Our update_prot_range and remove_vma_range cloned the original
VmAreaType::File without adjusting the offset, causing demand-paged
pages in split VMAs to read from incorrect file positions. Added
VmAreaType::clone_with_shift() to compute correct offsets for each piece.
Permissive bitflags
bitflags_from_user! used strict from_bits() which returned ENOSYS for
any unknown flag bits. When systemd opened files with O_PATH (0x200000),
the entire openat syscall failed with ENOSYS — reported as "Function not
implemented" for every mount point check. Changed to from_bits_truncate()
to silently ignore unknown flags, matching Linux behavior.
The /proc/self/fd deadlock
sys_openat held the opened_files spinlock during VFS path resolution.

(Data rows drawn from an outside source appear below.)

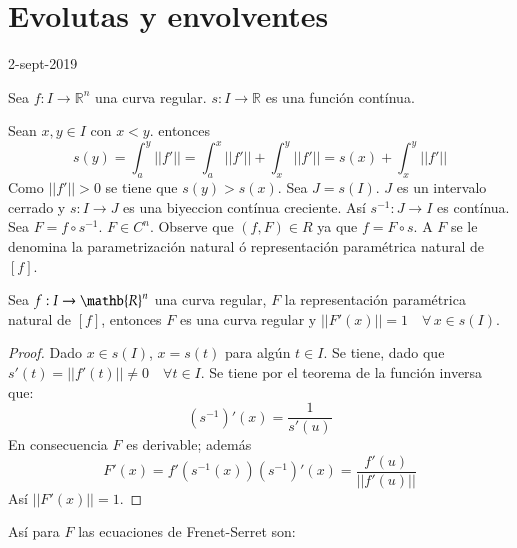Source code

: \section{Evolutas y envolventes}
2-sept-2019

Sea $f: I \to \mathbb{R}^n$ una curva regular. 
$s: I \to \mathbb{R}$ es una función contínua. 

Sean $x,y \in I$ con $x<y$. entonces
\[
  s(y) = \int_a^y||f'|| = \int_a^x||f'|| + \int_x^y||f'|| = s(x) +
  \int_x^y||f'||
\]
Como $||f'||>0$ se tiene que $s(y)>s(x)$.
Sea $J = s(I)$. $J$ es un intervalo cerrado y $s:I\to J$ es una biyeccion
contínua creciente. Así $s^{-1}:J \to I$ es contínua.
Sea $F = f\circ s^{-1}$. $F \in C^n$.
Observe que $(f,F) \in R$ ya que $f = F\circ s$. A $F$ se le denomina la
parametrización natural ó representación paramétrica natural de $[f]$.
\begin{proposition}
  Sea $f: I \to \mathb{R}^n$ una curva regular, $F$ la representación
  paramétrica natural de $[f]$, entonces $F$ es una curva regular y $||F'(x)||
  =1 \quad \forall \, x \in s(I)$.
\end{proposition}
\begin{proof}
  Dado $x \in s(I)$, $x = s(t)$ para algún $t \in I$. Se tiene, dado que $s'(t)
  = ||f'(t)|| \neq 0 \quad \forall t \in I$.
  Se tiene por el teorema de la función inversa que:
  \[
    (s^{-1})'(x) = \frac{1}{s'(u)}
  \]
 En consecuencia $F$ es derivable; además
 \[
   F'(x) = f'(s^{-1} (x)) (s^{-1})'(x) = \frac{f'(u)}{||f'(u)||}
 \]
 Así $||F'(x)||=1$.
\end{proof}
Así para $F$ las ecuaciones de Frenet-Serret son:

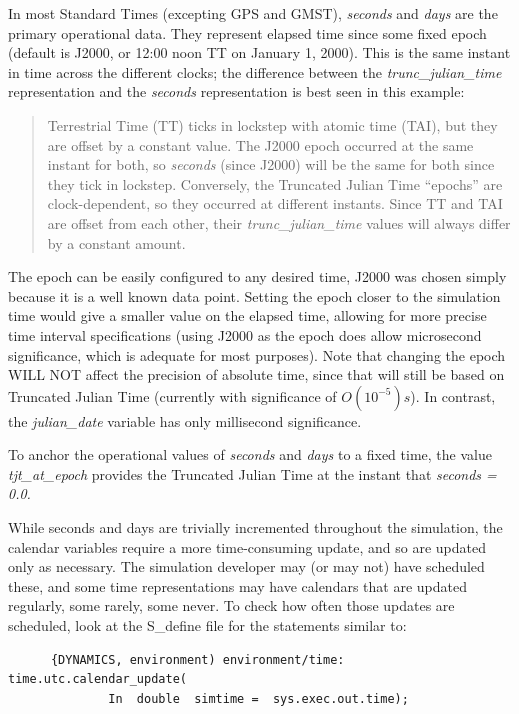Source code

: In most Standard Times (excepting GPS and GMST), \textit{seconds} and
\textit{days} are the primary operational data.  They represent elapsed
time since some fixed epoch (default is J2000, or 12:00 noon TT on January 1,
2000). This is the same instant in time across the different clocks;
the difference between the \textit{trunc\_julian\_time} representation
and the \textit{seconds} representation is best seen in this example:
\begin{quotation}
Terrestrial Time (TT) ticks in lockstep with atomic time (TAI), but they
are offset by a constant value.  The J2000 epoch occurred at the same
instant for both, so \textit{seconds} (since J2000) will be the same
for both since they tick in lockstep.  Conversely, the Truncated Julian
Time {\textquotedblleft}epochs{\textquotedblright} are clock-dependent,
so they occurred at different instants.  Since TT and TAI are offset
from each other, their \textit{trunc\_julian\_time} values will always
differ by a constant amount.
\end{quotation}

The epoch can be easily configured to any desired time, J2000 was chosen simply
because it is a well known data point.
Setting the epoch closer to the simulation
time would give a smaller value on the elapsed time, allowing for more precise
time interval specifications (using J2000 as the epoch does allow microsecond
significance, which is adequate for most purposes).  Note that changing the
epoch WILL NOT affect the precision of absolute time, since that will still be
based on Truncated Julian Time (currently with significance of $O(10^{-5}) s$).
In contrast, the \textit{julian\_date} variable has only millisecond
significance.

To anchor the operational values of \textit{seconds }and \textit{days}
to a fixed time, the value \textit{tjt\_at\_epoch} provides the
Truncated Julian Time at the instant that \textit{seconds = 0.0.}

While seconds and days are trivially incremented throughout the
simulation, the calendar variables require a more time-consuming
update, and so are updated only as necessary.  The simulation developer
may (or may not) have scheduled these, and some time representations
may have calendars that are updated regularly, some rarely, some never.
 To check how often those updates are scheduled, look at the S\_define
file for the statements similar to:


\begin{verbatim}
      {DYNAMICS, environment) environment/time: time.utc.calendar_update(
              In  double  simtime =  sys.exec.out.time);
\end{verbatim}

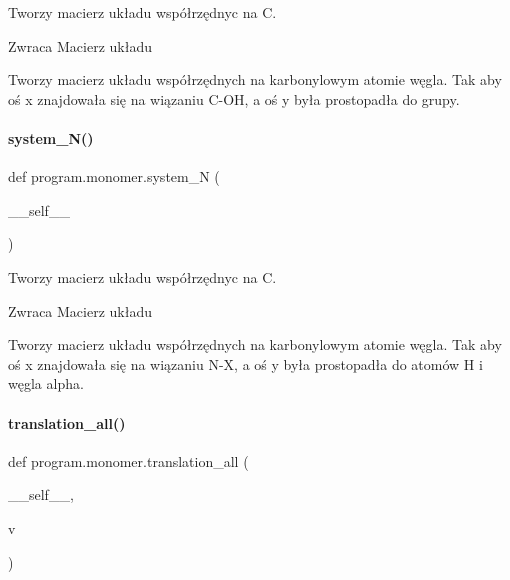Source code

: Tworzy macierz układu współrzędnyc na C. 

\begin{DoxyReturn}{Zwraca}
Macierz układu \begin{DoxyVerb}Tworzy macierz układu współrzędnych na karbonylowym atomie węgla. Tak aby oś x znajdowała się
na wiązaniu C-OH, a oś y była prostopadła do grupy.
\end{DoxyVerb}
 
\end{DoxyReturn}
\mbox{\label{classprogram_1_1monomer_a1889e4f5eeb57a26cc29fb0372dea131}} 
\paragraph{system\+\_\+\+N()}
{\footnotesize\ttfamily def program.\+monomer.\+system\+\_\+N (\begin{DoxyParamCaption}\item[{}]{\+\_\+\+\_\+self\+\_\+\+\_\+ }\end{DoxyParamCaption})}



Tworzy macierz układu współrzędnyc na C. 

\begin{DoxyReturn}{Zwraca}
Macierz układu \begin{DoxyVerb}Tworzy macierz układu współrzędnych na karbonylowym atomie węgla. Tak aby oś x znajdowała się
na wiązaniu N-X, a oś y była prostopadła do atomów H i węgla alpha.
\end{DoxyVerb}
 
\end{DoxyReturn}
\mbox{\label{classprogram_1_1monomer_a0a1c5332ae16e0ce57bc81746800dafc}} 
\paragraph{translation\+\_\+all()}
{\footnotesize\ttfamily def program.\+monomer.\+translation\+\_\+all (\begin{DoxyParamCaption}\item[{}]{\+\_\+\+\_\+self\+\_\+\+\_\+,  }\item[{}]{v }\end{DoxyParamCaption})}




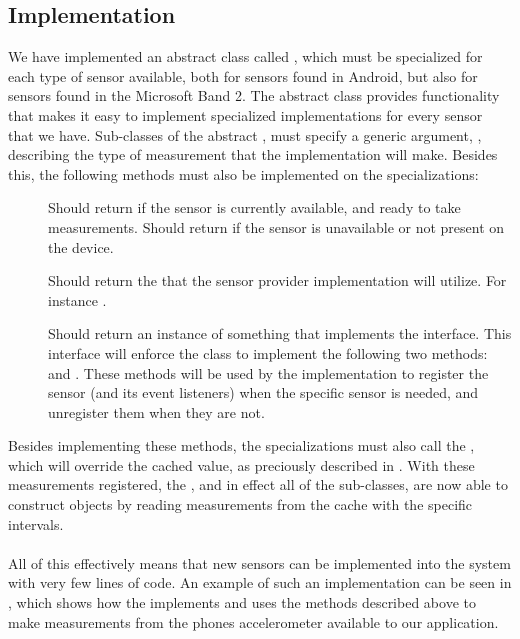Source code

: \subsection{Implementation}
We have implemented an abstract class called , which must be specialized for each type of sensor available, both for sensors found in Android, but also for sensors found in the Microsoft Band 2. The abstract class provides functionality that makes it easy to implement specialized implementations for every sensor that we have. Sub-classes of the abstract , must specify a generic argument, , describing the type of measurement that the implementation will make. Besides this, the following methods must also be implemented on the specializations:


\begin{description}
	\item[] Should return  if the sensor is currently available, and ready to take measurements. Should return  if the sensor is unavailable or not present on the device.

	\item[] Should return the  that the sensor provider implementation will utilize. For instance .

	\item[] Should return an instance of something that implements the  interface. This interface will enforce the class to implement the following two methods:  and . These methods will be used by the  implementation to register the sensor (and its event listeners) when the specific sensor is needed, and unregister them when they are not.
\end{description}

Besides implementing these methods, the specializations must also call the , which will override the cached value, as preciously described in . With these measurements registered, the , and in effect all of the sub-classes, are now able to construct  objects by reading measurements from the cache with the specific intervals. 
\\\\
All of this effectively means that new sensors can be implemented into the system with very few lines of code. An example of such an implementation can be seen in , which shows how the  implements and uses the methods described above to make measurements from the phones accelerometer available to our application.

When the path traversed /proc/self/fd/N, ProcPidFdDir::lookup tried to
acquire the same lock to read the fd table — deadlock. Fixed by releasing
the lock before resolution for absolute and CWD-relative paths, and
changing /proc/self/fd/N to return INode::Symlink so the VFS follows
it automatically.
Fixing the event loop spin
After systemd's manager initialized, epoll_wait returned immediately on
every call with 1 event. The cause: /proc/self/mountinfo was added to
the sd-event epoll, and the default FileLike::poll() returned
POLLIN | POLLOUT unconditionally. Changed the default to return empty —
only file types with actual pending data (pipes, sockets, timerfd,
signalfd, inotify) should report readiness.
Other fixes
- reboot(CAD_OFF): systemd calls
reboot(CAD_OFF)to disable Ctrl-Alt-Del. Our handler unconditionally halted the system. - fcntl(F_GETFL): returned 0 (O_RDONLY) for all files. systemd checks
F_GETFL before writing to
cgroup.procs— skipped the write, causing "Failed to allocate manager object". - statfs magic numbers: cgroup2 (0x63677270) and sysfs (0x62656572) returned the wrong f_type, so systemd couldn't detect unified cgroups.
- timerfd overflow:
(value_sec as u64) * 1_000_000_000panicked on large timer values. Fixed with saturating arithmetic. - prlimit64: returned EFAULT when
old_rlimwas NULL (systemd passes NULL when only setting, not reading). - AF_UNIX SOCK_DGRAM: systemd's sd_notify and user-lookup sockets require datagram Unix sockets, not just stream.
Test binaries
Created graduated test binaries to isolate the dynamic linking issue:
hello-tls— shared library with__threadTLS variablehello-tls-many— TLS + libm + libpthread + libdlhello-manylibs— 5+ libraries including librthello-libsystemd— dlopen libsystemd-shared-245.so
All pass, confirming glibc dynamic linking with TLS works correctly.
Boot sequence
systemd 245 running in system mode.
Detected virtualization kvm.
Detected architecture x86-64.
Set hostname to <localhost>.
Welcome to Kevlar OS!
Started Kevlar Console Shell.
systemd v245 boots through 12+ shared libraries, initializes the manager,
scans /etc/systemd/system/ for unit files, loads default.target and
kevlar-getty.service, forks a child process, and starts /bin/sh.
Results
- 6/6 dynamic linking test binaries pass
- systemd reaches service startup under KVM in <2 seconds
- All existing regression tests pass (31/31 in-memory tests)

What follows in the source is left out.